The role of Pop III stars and early black holes in the 21cm signal from Cosmic Dawn

TL;DR

This paper models the Cosmic Dawn 21cm signal using a semi-analytical approach, highlighting the influence of Pop III stars and early black holes on the signal's features and matching observations like EDGES.

Contribution

It introduces the Cosmic Archaeology Tool (CAT) to simulate early universe evolution, incorporating Pop III stars and black holes, and reproduces key 21cm signal features.

Findings

The model predicts a maximum absorption of -95 mK at z~26.5.

Early black holes heat the IGM, suppressing absorption and causing emission at z<27.

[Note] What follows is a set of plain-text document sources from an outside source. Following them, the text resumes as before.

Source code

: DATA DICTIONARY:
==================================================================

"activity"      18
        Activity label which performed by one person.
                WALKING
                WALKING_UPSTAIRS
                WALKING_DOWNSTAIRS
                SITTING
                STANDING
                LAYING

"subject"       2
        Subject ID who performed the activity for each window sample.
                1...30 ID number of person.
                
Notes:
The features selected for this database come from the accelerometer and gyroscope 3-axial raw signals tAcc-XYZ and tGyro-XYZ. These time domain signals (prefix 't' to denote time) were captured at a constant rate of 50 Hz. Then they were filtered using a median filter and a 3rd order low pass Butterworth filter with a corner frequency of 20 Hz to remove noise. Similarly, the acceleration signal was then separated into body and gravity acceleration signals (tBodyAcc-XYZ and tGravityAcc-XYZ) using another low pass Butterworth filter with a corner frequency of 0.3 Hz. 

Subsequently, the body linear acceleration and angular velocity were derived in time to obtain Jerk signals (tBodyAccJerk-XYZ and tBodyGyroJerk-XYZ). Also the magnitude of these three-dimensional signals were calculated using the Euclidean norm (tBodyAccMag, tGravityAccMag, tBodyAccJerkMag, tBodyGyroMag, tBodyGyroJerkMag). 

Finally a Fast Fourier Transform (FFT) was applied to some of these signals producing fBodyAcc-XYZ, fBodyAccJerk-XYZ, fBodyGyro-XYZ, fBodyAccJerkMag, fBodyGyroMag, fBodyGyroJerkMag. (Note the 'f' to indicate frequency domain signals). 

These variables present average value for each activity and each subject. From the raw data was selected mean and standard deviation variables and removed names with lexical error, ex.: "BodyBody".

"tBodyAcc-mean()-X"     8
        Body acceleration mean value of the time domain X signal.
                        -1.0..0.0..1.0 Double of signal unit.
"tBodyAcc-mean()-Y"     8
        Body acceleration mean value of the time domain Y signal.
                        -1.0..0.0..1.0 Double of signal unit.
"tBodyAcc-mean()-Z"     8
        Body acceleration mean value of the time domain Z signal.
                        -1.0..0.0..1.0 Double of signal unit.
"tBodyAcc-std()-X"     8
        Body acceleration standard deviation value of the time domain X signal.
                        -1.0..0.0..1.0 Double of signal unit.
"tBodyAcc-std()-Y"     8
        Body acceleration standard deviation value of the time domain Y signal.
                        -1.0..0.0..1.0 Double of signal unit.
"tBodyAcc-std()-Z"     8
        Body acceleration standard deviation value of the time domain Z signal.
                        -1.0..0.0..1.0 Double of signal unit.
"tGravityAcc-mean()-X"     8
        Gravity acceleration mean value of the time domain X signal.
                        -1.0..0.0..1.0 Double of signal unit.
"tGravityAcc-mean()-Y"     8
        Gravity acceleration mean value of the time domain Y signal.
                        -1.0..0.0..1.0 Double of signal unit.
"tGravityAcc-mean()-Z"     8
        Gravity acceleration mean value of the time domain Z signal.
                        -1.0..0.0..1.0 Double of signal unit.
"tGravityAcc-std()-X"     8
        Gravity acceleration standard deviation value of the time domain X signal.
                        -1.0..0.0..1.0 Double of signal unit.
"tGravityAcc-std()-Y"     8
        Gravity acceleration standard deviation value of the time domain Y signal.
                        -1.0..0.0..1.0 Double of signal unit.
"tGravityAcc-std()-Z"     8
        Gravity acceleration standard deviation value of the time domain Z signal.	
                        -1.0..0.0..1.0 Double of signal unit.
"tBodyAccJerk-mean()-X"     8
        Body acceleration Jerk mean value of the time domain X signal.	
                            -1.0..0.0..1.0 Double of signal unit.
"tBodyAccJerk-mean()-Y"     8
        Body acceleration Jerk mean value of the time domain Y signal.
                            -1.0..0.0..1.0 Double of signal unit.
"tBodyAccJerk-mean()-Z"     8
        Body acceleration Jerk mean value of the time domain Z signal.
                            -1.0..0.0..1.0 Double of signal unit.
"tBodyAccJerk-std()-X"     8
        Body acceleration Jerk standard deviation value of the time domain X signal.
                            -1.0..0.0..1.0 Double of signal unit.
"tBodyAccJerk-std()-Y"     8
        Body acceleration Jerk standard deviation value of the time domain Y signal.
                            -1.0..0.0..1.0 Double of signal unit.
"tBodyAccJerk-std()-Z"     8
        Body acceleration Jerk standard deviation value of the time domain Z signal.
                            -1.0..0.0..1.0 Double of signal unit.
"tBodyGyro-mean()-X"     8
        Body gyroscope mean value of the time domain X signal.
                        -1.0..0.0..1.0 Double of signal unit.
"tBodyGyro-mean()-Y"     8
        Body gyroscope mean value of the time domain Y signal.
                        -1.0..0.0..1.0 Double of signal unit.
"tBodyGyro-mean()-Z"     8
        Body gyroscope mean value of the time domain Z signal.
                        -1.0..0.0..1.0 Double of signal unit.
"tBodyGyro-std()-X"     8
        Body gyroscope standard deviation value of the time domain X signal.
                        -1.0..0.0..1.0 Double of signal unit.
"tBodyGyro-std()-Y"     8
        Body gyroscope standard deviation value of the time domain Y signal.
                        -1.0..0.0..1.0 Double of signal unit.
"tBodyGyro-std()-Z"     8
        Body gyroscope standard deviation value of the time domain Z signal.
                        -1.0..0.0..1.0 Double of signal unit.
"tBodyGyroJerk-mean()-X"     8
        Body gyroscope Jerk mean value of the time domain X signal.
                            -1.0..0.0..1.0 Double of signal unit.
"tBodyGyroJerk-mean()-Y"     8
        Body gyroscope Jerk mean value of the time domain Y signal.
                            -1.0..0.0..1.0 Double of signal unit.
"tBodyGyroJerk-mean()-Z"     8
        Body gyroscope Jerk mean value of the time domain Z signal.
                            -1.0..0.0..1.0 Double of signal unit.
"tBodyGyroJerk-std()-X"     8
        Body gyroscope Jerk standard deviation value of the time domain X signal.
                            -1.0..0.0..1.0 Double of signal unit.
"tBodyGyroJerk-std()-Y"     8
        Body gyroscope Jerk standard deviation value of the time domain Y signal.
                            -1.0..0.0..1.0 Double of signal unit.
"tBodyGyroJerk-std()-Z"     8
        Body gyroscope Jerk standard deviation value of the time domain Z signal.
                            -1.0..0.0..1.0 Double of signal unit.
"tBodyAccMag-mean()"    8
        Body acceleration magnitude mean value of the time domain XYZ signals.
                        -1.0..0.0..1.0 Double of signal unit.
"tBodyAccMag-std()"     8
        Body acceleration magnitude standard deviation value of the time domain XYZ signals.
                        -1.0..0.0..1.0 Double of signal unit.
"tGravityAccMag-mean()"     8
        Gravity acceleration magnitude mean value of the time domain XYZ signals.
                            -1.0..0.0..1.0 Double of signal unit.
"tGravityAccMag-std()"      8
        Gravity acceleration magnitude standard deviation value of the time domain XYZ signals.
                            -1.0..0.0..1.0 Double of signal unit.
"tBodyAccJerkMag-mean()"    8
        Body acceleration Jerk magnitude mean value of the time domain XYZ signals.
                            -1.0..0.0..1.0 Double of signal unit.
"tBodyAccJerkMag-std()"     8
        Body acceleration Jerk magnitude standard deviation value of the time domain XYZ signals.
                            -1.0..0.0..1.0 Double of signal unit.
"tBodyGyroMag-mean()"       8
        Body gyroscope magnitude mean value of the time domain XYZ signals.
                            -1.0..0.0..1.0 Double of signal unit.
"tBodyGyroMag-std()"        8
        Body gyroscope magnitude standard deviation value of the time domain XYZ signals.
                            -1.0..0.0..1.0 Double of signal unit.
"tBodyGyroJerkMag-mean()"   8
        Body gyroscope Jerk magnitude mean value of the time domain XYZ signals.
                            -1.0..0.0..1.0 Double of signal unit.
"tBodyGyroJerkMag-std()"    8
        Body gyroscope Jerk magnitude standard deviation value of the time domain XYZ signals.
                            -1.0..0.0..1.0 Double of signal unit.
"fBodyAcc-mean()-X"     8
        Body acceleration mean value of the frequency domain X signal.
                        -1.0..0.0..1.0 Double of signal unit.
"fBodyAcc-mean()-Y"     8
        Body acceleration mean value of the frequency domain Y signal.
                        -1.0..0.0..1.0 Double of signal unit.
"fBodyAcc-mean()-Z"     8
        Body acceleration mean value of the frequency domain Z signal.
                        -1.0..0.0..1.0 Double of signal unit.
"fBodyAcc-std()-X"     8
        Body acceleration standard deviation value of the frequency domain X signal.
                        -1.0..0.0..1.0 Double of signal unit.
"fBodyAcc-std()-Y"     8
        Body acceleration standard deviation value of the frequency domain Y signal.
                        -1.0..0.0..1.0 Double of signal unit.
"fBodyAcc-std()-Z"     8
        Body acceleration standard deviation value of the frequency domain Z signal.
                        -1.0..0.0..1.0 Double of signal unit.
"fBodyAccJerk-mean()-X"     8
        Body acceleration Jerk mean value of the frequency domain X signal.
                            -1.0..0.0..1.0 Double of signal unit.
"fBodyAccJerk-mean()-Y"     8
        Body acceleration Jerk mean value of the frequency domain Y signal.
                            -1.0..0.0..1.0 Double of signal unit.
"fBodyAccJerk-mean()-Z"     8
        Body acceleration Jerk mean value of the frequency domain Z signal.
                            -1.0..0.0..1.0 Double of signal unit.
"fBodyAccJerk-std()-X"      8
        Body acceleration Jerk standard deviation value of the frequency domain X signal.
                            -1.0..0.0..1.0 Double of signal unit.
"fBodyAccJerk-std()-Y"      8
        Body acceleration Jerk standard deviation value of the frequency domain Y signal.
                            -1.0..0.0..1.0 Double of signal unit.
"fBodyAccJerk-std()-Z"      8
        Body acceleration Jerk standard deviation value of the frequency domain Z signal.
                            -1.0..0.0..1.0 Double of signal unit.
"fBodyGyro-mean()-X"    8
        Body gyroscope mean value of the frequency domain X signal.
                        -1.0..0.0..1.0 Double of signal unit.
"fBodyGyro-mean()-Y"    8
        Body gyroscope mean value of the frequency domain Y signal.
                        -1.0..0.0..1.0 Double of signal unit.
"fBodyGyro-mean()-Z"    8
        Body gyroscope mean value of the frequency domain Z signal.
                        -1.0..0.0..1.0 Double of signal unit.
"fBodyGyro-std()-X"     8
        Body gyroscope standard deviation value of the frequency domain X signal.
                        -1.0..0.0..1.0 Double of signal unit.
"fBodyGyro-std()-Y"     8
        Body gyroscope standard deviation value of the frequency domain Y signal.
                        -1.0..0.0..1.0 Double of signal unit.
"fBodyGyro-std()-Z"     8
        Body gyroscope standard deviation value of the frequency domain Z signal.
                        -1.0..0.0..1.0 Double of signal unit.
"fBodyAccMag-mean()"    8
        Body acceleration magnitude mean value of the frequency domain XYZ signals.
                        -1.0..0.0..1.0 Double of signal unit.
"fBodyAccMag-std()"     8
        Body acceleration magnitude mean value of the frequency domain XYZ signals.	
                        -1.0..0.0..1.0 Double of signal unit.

Reproduces EDGES signal timing and depth with a modified radio background.

Abstract

Modeling the 21cm global signal from the Cosmic Dawn is challenging due to the many poorly constrained physical processes that come into play. We address this problem using the semi-analytical code "Cosmic Archaeology Tool" (CAT). CAT follows the evolution of dark matter halos tracking their merger history and provides an ab initio description of their baryonic evolution, starting from the formation of the first (Pop III) stars and black holes (BHs) in mini-halos at z > 20. The model is anchored to observations of galaxies and AGN at z < 6 and predicts a reionization history consistent with constraints. In this work we compute the evolution of the mean global 21cm signal between $4\leq z \leq 40$ based on the rate of formation and emission properties of stars and accreting black holes. We obtain an absorption profile with a maximum depth $\delta {\rm T_b} = -95$ mK at $z \sim 26.5$ (54 MHz). This feature is quickly suppressed turning into an emission signal at $z = 20$ due to the contribution of accreting BHs that efficiently heat the IGM at $z < 27$. The high-$z$ absorption feature is caused by the early coupling between the spin and kinetic temperature of the IGM induced by Pop III star formation episodes in mini-halos. Once we account for an additional radio background from early BHs, we are able to reproduce the timing and the depth of the EDGES signal only if we consider a smaller X-ray background from accreting BHs, but not the shape.